History & Discovery: Dr. Harry Angelman’s Observations, (2) Special Issues of Adolescence and The Transition to Adulthood
Louis Tiranoff and Jill Clayton-Smith (1) – New York
Visual media plays a powerful role in helping families and others understand the natural history and many of the day-to-day concerns that parents have for their children and adults with AS. This work combines the skills of individuals experienced with the behavioral and clinical problems of AS with the talents of someone able to produce audiovisual and other types of transferable media. This project developed DVDs and other communication formats to enable others to actually see children and adults with AS in many different home and living situations.
Sleep Patterns and Autistic Symptomology in Angelman Syndrome: Further Delineation of the Behavioral Phenotype
Nicolay Walz – Cincinnati Children’s Hospital
ASF maintains contact with hundreds of families throughout the United States and in other parts of the world and this contact serves as a valuable resource for investigators wishing to learn more about certain behavioral or medical problems of those with AS. In this project, information was gleaned from over 300 families who provided questionnaire data about the sleep difficulties present in their child with AS. Results from this questionnaire confirmed that a variety of sleep problems do exist in AS. These sleep difficulties range from easily awakening by noise, reliance on sleep facilitators, poor sleep initiation, and short sleep duration.
Molecular Genetic Analysis of the Drosophila Angelman Syndrome Gene
UBE3A, the gene when disrupted causes AS, is present in all animal and insect species, thus indicating how important it is for normal neuronal function. These investigators were able to identify the equivalent of the UBE3A gene in Drosophila, the fruit fly, and were able to manipulate it and change the expression of UBE3A in such a way that they learned more about other proteins that interact with the Drosophila equivalent of UBE3A. This interaction of other proteins proved to be important in understanding how UBE3A normally acts within brain cells and what happens to brain cells when UBE3A is disrupted.

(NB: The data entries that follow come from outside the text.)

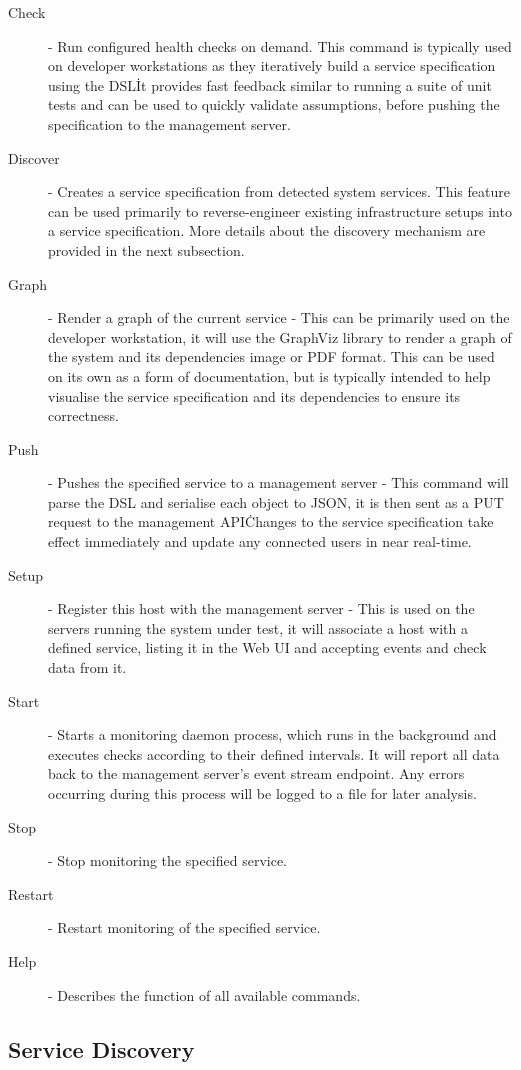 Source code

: \documentclass{cshonours}
\begin{document}
\begin{description}
  \item[Check] - Run configured health checks on demand. This command is typically used on developer workstations as they iteratively build a service specification using the DSL\. It provides fast feedback similar to running a suite of unit tests and can be used to quickly validate assumptions, before pushing the specification to the management server.
  \item[Discover] - Creates a service specification from detected system services. This feature can be used primarily to reverse-engineer existing infrastructure setups into a service specification. More details about the discovery mechanism are provided in the next subsection.
  \item[Graph] - Render a graph of the current service - This can be primarily used on the developer workstation, it will use the GraphViz library to render a graph of the system and its dependencies image or PDF format. This can be used on its own as a form of documentation, but is typically intended to help visualise the service specification and its dependencies to ensure its correctness.
  \item[Push] - Pushes the specified service to a management server - This command will parse the DSL and serialise each object to JSON, it is then sent as a PUT request to the management API\. Changes to the service specification take effect immediately and update any connected users in near real-time.
  \item[Setup] - Register this host with the management server - This is used on the servers running the system under test, it will associate a host with a defined service, listing it in the Web UI and accepting events and check data from it.
  \item[Start] - Starts a monitoring daemon process, which runs in the background and executes checks according to their defined intervals. It will report all data back to the management server's event stream endpoint. Any errors occurring during this process will be logged to a file for later analysis.
  \item[Stop] - Stop monitoring the specified service.
  \item[Restart] - Restart monitoring of the specified service.
  \item[Help] - Describes the function of all available commands.
\end{description}

\subsection{Service Discovery}
\end{document}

A Therapeutic Trial of Folate and Betaine in Angelman Syndrome
Arthur Beaudet – Baylor College of Medicine
One of the unique aspects of the brain problem in AS is that only the UBE3A on the maternally inherited number 15 chromosome is disrupted. The other UBE3A, located on the paternally derived chromosome, is silenced by a control mechanism that involves changes in the DNA and its surrounding proteins. These changes are influenced by differences in their “methylation” status. Methyl molecules (e.g., with the chemical formula of CH3) are important regulators of gene action. ASF has supported attempts to change the methylation status of the UBE3A by providing dietary supplements that increased methyl availability. Two of these agents are folic acid and trimethylamine (Betaine) and this was the earliest human drug trial ever conducted on AS. The result showed minimal benefit of this type of therapy but the study laid the foundation for future therapeutic trials.